Although Weaver was and still is the greatest manager in Orioles history, a Hall of Famer whose .583 winning percentage ranks 11th all time, it’s worth noting that when he took over during the summer of 1968, he inherited a team that had won the World Series just two years earlier. The following season, in his first full year as skipper, his roster featured a pair of Robinsons (Frank and Brooks) and a ridiculous rotation that was anchored by Jim Palmer and included Mike Cuellar and Dave McNally. Later on, he would inherit Eddie Murray and Cal Ripken — perhaps you’ve heard of them.

That’s no knock on Adam Jones and Nick Markakis, or J.J. Hardy and Nelson Cruz, or Chris Davis and Manny Machado. It’s not to say that Chris Tillman and Wei-Yin Chen didn’t have their mound moments. Point is, the cost-conscious tools with which Showalter rebuilt the Orioles’ empire were different — different than what Weaver had back in the day, and different than what deep-pocketed foes like the Yankees and Red Sox have had and continue to have, year after year after year.

And therein lies the greatness of what Showalter was able to achieve. During his eight and a half years in Charm City, he was routinely able to extract so much from what seemed like so little. He was able to take guys like Steve Pearce and Nate McLouth, guys like Miguel Gonzalez and Joe Saunders, and get the most out of them.

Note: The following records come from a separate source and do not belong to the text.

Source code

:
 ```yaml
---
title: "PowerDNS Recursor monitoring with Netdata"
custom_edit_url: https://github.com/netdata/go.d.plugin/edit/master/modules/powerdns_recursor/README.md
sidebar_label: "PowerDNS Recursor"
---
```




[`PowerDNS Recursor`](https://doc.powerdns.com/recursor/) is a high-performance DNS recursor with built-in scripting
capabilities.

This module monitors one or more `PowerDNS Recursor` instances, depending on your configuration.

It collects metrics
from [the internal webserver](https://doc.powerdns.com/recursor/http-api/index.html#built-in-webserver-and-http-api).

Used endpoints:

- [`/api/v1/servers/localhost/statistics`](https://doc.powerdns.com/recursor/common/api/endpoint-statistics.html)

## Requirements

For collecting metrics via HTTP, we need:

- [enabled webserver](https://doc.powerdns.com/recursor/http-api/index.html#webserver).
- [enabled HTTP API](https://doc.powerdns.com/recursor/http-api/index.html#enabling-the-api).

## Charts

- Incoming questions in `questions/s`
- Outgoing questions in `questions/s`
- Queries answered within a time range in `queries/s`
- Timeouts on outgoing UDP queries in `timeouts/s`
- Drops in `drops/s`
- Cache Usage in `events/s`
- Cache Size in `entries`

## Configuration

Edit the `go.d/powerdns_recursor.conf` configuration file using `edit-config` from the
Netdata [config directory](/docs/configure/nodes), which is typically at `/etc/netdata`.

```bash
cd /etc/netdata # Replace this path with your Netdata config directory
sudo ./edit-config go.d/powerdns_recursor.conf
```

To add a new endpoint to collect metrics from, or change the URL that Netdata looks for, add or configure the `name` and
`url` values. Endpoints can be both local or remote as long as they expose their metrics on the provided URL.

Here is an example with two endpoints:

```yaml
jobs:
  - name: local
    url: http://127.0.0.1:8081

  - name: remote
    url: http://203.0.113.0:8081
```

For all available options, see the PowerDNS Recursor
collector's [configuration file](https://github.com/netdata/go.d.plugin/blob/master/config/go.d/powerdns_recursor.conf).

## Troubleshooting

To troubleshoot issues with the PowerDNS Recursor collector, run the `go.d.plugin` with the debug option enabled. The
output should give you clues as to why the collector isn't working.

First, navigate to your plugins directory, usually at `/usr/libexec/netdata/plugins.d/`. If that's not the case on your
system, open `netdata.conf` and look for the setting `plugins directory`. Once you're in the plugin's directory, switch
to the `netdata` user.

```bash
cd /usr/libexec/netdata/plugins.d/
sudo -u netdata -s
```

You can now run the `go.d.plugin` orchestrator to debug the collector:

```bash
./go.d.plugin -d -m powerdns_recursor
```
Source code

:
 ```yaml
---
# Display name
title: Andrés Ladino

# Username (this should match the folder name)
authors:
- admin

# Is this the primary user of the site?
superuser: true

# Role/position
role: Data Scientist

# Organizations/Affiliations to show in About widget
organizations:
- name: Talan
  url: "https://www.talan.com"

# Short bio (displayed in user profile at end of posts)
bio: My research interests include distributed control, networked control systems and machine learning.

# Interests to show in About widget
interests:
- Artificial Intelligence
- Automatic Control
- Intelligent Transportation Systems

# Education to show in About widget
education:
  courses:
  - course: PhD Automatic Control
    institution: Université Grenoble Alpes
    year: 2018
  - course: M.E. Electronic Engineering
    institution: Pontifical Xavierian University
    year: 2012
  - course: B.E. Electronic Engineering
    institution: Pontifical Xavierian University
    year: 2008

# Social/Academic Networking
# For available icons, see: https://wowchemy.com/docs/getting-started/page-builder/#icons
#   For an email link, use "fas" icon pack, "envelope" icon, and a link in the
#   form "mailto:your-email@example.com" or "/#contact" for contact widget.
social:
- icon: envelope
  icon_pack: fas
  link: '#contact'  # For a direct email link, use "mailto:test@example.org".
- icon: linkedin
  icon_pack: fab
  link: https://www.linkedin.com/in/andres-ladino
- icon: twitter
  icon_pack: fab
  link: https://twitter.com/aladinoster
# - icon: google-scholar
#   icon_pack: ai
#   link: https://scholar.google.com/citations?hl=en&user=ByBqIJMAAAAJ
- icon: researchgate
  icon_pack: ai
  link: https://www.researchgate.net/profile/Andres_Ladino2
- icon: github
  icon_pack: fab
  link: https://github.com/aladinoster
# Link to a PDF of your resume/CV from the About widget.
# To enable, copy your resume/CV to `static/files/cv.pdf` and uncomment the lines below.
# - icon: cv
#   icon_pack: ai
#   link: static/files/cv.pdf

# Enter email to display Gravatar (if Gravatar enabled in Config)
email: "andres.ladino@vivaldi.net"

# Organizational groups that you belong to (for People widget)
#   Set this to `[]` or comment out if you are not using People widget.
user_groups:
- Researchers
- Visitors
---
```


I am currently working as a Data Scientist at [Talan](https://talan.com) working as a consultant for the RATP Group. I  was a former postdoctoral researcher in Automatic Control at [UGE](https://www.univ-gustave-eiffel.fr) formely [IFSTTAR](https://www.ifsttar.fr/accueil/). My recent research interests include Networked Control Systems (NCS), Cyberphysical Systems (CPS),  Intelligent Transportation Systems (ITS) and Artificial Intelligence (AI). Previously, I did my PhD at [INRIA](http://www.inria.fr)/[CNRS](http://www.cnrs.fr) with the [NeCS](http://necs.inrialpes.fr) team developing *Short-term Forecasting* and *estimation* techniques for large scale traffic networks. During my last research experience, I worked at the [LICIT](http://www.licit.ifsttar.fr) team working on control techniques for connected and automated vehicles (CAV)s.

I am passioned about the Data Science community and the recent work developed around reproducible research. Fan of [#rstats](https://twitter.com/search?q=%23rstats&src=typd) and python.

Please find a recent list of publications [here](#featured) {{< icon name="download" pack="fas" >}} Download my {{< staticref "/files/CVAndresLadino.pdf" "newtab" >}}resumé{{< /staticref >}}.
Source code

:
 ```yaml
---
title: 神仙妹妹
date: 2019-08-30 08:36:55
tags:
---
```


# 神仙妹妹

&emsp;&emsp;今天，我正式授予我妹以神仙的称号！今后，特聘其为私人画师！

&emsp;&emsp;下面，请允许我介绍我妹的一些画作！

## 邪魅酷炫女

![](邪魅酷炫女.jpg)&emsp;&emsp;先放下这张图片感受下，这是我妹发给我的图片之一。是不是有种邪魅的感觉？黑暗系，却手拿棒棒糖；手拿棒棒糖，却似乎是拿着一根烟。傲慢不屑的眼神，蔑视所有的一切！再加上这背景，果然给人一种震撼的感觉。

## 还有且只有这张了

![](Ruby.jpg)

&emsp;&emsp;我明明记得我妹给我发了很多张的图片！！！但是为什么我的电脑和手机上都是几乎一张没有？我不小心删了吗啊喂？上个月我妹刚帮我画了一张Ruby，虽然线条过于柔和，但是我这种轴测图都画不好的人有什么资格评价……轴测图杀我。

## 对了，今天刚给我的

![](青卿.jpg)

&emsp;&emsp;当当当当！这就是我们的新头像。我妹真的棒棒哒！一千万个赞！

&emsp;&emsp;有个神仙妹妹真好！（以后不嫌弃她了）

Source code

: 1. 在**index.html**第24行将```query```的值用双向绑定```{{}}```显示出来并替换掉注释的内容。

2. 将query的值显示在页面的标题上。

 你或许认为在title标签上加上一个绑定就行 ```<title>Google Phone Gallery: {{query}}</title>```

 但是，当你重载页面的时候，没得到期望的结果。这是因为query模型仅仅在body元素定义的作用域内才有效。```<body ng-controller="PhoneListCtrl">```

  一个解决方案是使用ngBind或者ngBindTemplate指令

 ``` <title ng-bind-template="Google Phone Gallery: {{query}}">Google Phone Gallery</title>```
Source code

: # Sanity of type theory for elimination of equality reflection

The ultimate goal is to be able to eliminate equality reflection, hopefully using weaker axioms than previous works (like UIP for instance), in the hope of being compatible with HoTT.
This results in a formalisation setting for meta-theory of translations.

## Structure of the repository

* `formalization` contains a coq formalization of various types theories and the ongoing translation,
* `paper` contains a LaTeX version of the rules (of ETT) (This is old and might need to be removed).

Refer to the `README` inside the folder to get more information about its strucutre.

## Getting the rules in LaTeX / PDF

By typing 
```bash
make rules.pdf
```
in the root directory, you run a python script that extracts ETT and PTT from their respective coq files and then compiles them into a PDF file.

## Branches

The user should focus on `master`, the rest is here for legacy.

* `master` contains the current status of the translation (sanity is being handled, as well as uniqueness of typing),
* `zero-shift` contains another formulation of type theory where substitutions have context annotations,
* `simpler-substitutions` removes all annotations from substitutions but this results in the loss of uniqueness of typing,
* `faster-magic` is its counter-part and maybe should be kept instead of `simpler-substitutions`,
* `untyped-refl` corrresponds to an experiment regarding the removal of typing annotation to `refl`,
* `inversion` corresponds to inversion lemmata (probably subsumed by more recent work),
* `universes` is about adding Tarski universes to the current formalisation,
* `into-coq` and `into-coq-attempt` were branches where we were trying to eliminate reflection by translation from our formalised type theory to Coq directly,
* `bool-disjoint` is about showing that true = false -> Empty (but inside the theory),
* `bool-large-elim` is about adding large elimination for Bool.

He was able to mask the shortcomings of a deeply flawed rotation by leaning on a Frankenstein bullpen that, along with fundamentally sound defense and a knack for demolishing baseballs, became the Birds’ calling card.

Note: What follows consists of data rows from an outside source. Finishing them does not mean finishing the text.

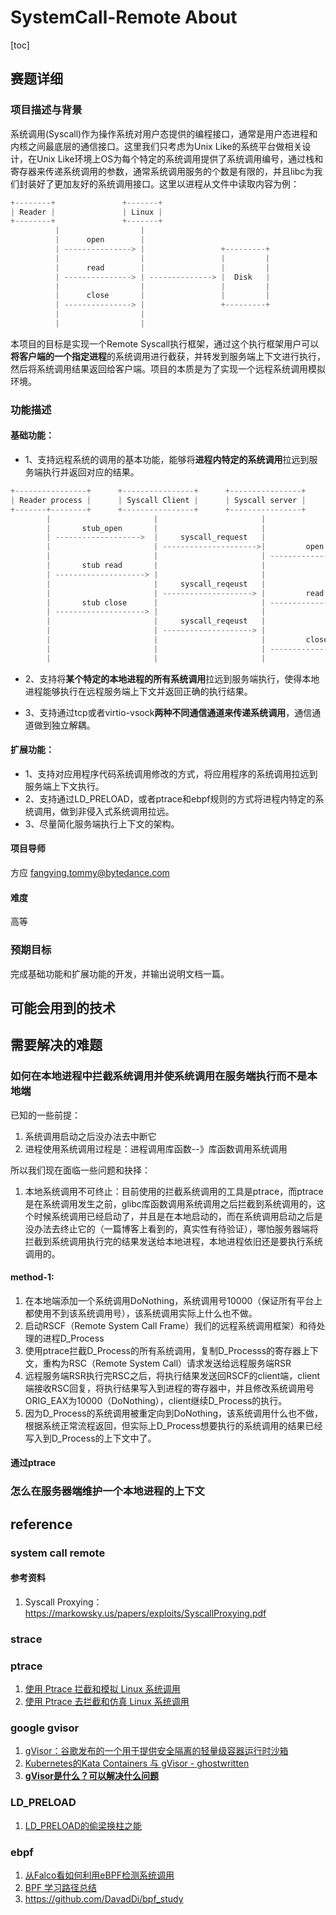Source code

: # SystemCall-Remote About

[toc]

## 赛题详细

### 项目描述与背景

系统调用(Syscall)作为操作系统对用户态提供的编程接口，通常是用户态进程和内核之间最底层的通信接口。这里我们只考虑为Unix Like的系统平台做相关设计，在Unix Like环境上OS为每个特定的系统调用提供了系统调用编号，通过栈和寄存器来传递系统调用的参数，通常系统调用服务的个数是有限的，并且libc为我们封装好了更加友好的系统调用接口。这里以进程从文件中读取内容为例：

```c
+--------+               +-------+
| Reader |               | Linux |
+--------+               +-------+
          |                  |
          |      open        |
          | ---------------> |                 +---------+
          |                  |                 |         |
          |      read        |                 |         |
          | ---------------> | --------------> |  Disk   |
          |                  |                 |         |
          |      close       |                 |         |
          | ---------------> |                 +---------+
          |                  |
          |                  |
```

本项目的目标是实现一个Remote Syscall执行框架，通过这个执行框架用户可以**将客户端的一个指定进程**的系统调用进行截获，并转发到服务端上下文进行执行，然后将系统调用结果返回给客户端。项目的本质是为了实现一个远程系统调用模拟环境。

### 功能描述

#### 基础功能：

* 1、支持远程系统的调用的基本功能，能够将**进程内特定的系统调用**拉远到服务端执行并返回对应的结果。

```c
+----------------+      +----------------+      +----------------+     +------------------+
| Reader process |      | Syscall Client |      | Syscall server |     | Operating System |
+-------+--------+      +----------------+      +----------------+     +------------------+
        |                       |                       |                      |
        |       stub_open       |                       |                      |
        | ------------------->  |     syscall_request   |                      |
        |                       | --------------------->|         open         |
        |                       |                       | -------------------->|
        |       stub read       |                       |                      |                +----------+
        | --------------------> |                       |                      |                |          |
        |                       |     syscall_reqeust   |                      |                |          |
        |                       | --------------------> |         read         |                |   disk   |
        |       stub close      |                       | -------------------> | -------------> |          |
        | --------------------> |                       |                      |                |          |
        |                       |     syscall_reqeust   |                      |                |          |
        |                       | --------------------> |                      |                |          |
        |                       |                       |         close        |                +----------+
        |                       |                       | -------------------> |
        |                       |                       |                      |
```

* 2、支持将**某个特定的本地进程的所有系统调用**拉远到服务端执行，使得本地进程能够执行在远程服务端上下文并返回正确的执行结果。

* 3、支持通过tcp或者virtio-vsock**两种不同通信通道来传递系统调用**，通信通道做到独立解耦。

#### 扩展功能：

* 1、支持对应用程序代码系统调用修改的方式，将应用程序的系统调用拉远到服务端上下文执行。
* 2、支持通过LD\_PRELOAD，或者ptrace和ebpf规则的方式将进程内特定的系统调用，做到非侵入式系统调用拉远。
* 3、尽量简化服务端执行上下文的架构。

#### 项目导师

方应 fangying.tommy@bytedance.com

#### 难度

高等

### 预期目标

完成基础功能和扩展功能的开发，并输出说明文档一篇。

## 可能会用到的技术

## 需要解决的难题

### 如何在本地进程中拦截系统调用并使系统调用在服务端执行而不是本地端

已知的一些前提：

1. 系统调用启动之后没办法去中断它
2. 进程使用系统调用过程是：进程调用库函数--》库函数调用系统调用



所以我们现在面临一些问题和抉择：

1. 本地系统调用不可终止：目前使用的拦截系统调用的工具是ptrace，而ptrace是在系统调用发生之前，glibc库函数调用系统调用之后拦截到系统调用的，这个时候系统调用已经启动了，并且是在本地启动的，而在系统调用启动之后是没办法去终止它的（一篇博客上看到的，真实性有待验证），哪怕服务器端将拦截到系统调用执行完的结果发送给本地进程，本地进程依旧还是要执行系统调用的。

#### method-1: 

1. 在本地端添加一个系统调用DoNothing，系统调用号10000（保证所有平台上都使用不到该系统调用号），该系统调用实际上什么也不做。
2. 启动RSCF（Remote System Call Frame）我们的远程系统调用框架）和待处理的进程D_Process
3. 使用ptrace拦截D_Process的所有系统调用，复制D_Processs的寄存器上下文，重构为RSC（Remote System Call）请求发送给远程服务端RSR
4. 远程服务端RSR执行完RSC之后，将执行结果发送回RSCF的client端，client端接收RSC回复，将执行结果写入到进程的寄存器中，并且修改系统调用号ORIG_EAX为10000（DoNothing），client继续D_Process的执行。
5. 因为D_Process的系统调用被重定向到DoNothing，该系统调用什么也不做，根据系统正常流程返回，但实际上D_Process想要执行的系统调用的结果已经写入到D_Process的上下文中了。

#### 通过ptrace

### 怎么在服务器端维护一个本地进程的上下文



## reference

### system call remote

#### 参考资料

1. Syscall Proxying： https://markowsky.us/papers/exploits/SyscallProxying.pdf

### strace

### ptrace

1. [使用 Ptrace 拦截和模拟 Linux 系统调用](https://www.anquanke.com/post/id/149409)
2. [使用 Ptrace 去拦截和仿真 Linux 系统调用](https://zhuanlan.zhihu.com/p/42898266)

### google gvisor

1. [gVisor：谷歌发布的一个用于提供安全隔离的轻量级容器运行时沙箱](https://www.infoq.cn/article/2018/05/gvisor-container-sandbox)
1. [Kubernetes的Kata Containers 与 gVisor - ghostwritten](https://blog.kelu.org/tech/2022/02/15/kubernetes-kata-gvisor.html)
1. [**gVisor是什么？可以解决什么问题**](https://blog.51cto.com/u_15127630/2770676)

### LD_PRELOAD

1. [LD_PRELOAD的偷梁换柱之能](https://www.cnblogs.com/net66/p/5609026.html)

### ebpf

1. [从Falco看如何利用eBPF检测系统调用](https://www.wangan.com/p/7fy7f4de44048f47)
2. [BPF 学习路径总结](https://www.modb.pro/db/82230)
3. https://github.com/DavadDi/bpf_study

But what speaks most to how the Showalter Era should be viewed is this: When he arrived in Baltimore, having previously managed the Yankees, Diamondbacks and Rangers, Showalter carried with him a reputation for wearing out his welcome quickly. For being a brilliant-but-demanding baseball mind whose hyper-focused attention to detail was good for turning around teams that needed turning around, but wasn’t necessarily the stuff that long-term relationships were made of. As a result, he never lasted more than four seasons with any club. Not until he came to Baltimore.

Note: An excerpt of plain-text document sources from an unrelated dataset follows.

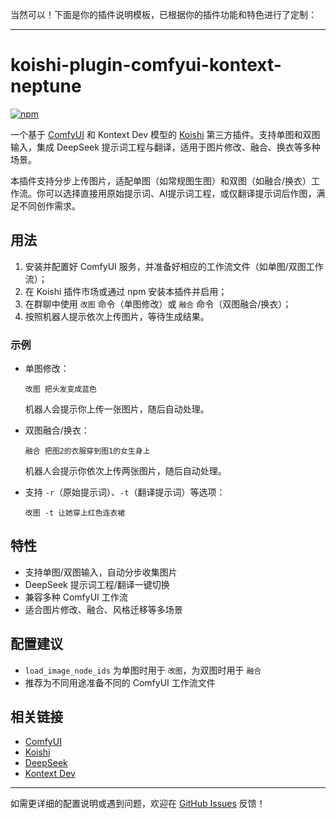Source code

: 当然可以！下面是你的插件说明模板，已根据你的插件功能和特色进行了定制：

---

# koishi-plugin-comfyui-kontext-neptune

[![npm](https://img.shields.io/npm/v/koishi-plugin-comfyui-kontext-neptune?style=flat-square)](https://www.npmjs.com/package/koishi-plugin-comfyui-kontext-neptune)

一个基于 [ComfyUI](https://github.com/comfyanonymous/ComfyUI) 和 Kontext Dev 模型的 [Koishi](https://koishi.chat) 第三方插件。支持单图和双图输入，集成 DeepSeek 提示词工程与翻译，适用于图片修改、融合、换衣等多种场景。

本插件支持分步上传图片，适配单图（如常规图生图）和双图（如融合/换衣）工作流。你可以选择直接用原始提示词、AI提示词工程，或仅翻译提示词后作图，满足不同创作需求。

## 用法

1. 安装并配置好 ComfyUI 服务，并准备好相应的工作流文件（如单图/双图工作流）；
2. 在 Koishi 插件市场或通过 npm 安装本插件并启用；
3. 在群聊中使用 `改图` 命令（单图修改）或 `融合` 命令（双图融合/换衣）；
4. 按照机器人提示依次上传图片，等待生成结果。

### 示例

- 单图修改：
  ```
  改图 把头发变成蓝色
  ```
  机器人会提示你上传一张图片，随后自动处理。

- 双图融合/换衣：
  ```
  融合 把图2的衣服穿到图1的女生身上
  ```
  机器人会提示你依次上传两张图片，随后自动处理。

- 支持 `-r`（原始提示词）、`-t`（翻译提示词）等选项：
  ```
  改图 -t 让她穿上红色连衣裙
  ```

## 特性

- 支持单图/双图输入，自动分步收集图片
- DeepSeek 提示词工程/翻译一键切换
- 兼容多种 ComfyUI 工作流
- 适合图片修改、融合、风格迁移等多场景

## 配置建议

- `load_image_node_ids` 为单图时用于 `改图`，为双图时用于 `融合`
- 推荐为不同用途准备不同的 ComfyUI 工作流文件

## 相关链接

- [ComfyUI](https://github.com/comfyanonymous/ComfyUI)
- [Koishi](https://koishi.chat)
- [DeepSeek](https://deepseek.com/)
- [Kontext Dev](https://github.com/kontext-dev)

---

如需更详细的配置说明或遇到问题，欢迎在 [GitHub Issues](https://github.com/Neptune1990/koishi-plugin-comfyui-kontext-neptune/issues) 反馈！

Eight and a half years later, his time with the Orioles has come to an end. That’s more than twice as long as he spent in New York or Arizona or Texas, a fact that shows just how much Showalter meant to the O’s, and just how much the club valued him. During that time, he racked up 669 wins, second most of any manager in franchise history behind Weaver.

Sure, if you look at Showalter’s overall record with the Birds, you see more losses than wins. But that’s only because of this one last year. This one final godforsaken season.

That’s not to say 2018 should be stricken from the record. Or that the 2016 wild-card game never happened. But they should both be taken with a grain of salt. Perhaps an entire shaker full.

Because when it comes Buck Showalter’s time in black and orange, it isn’t just about what he’s done lately.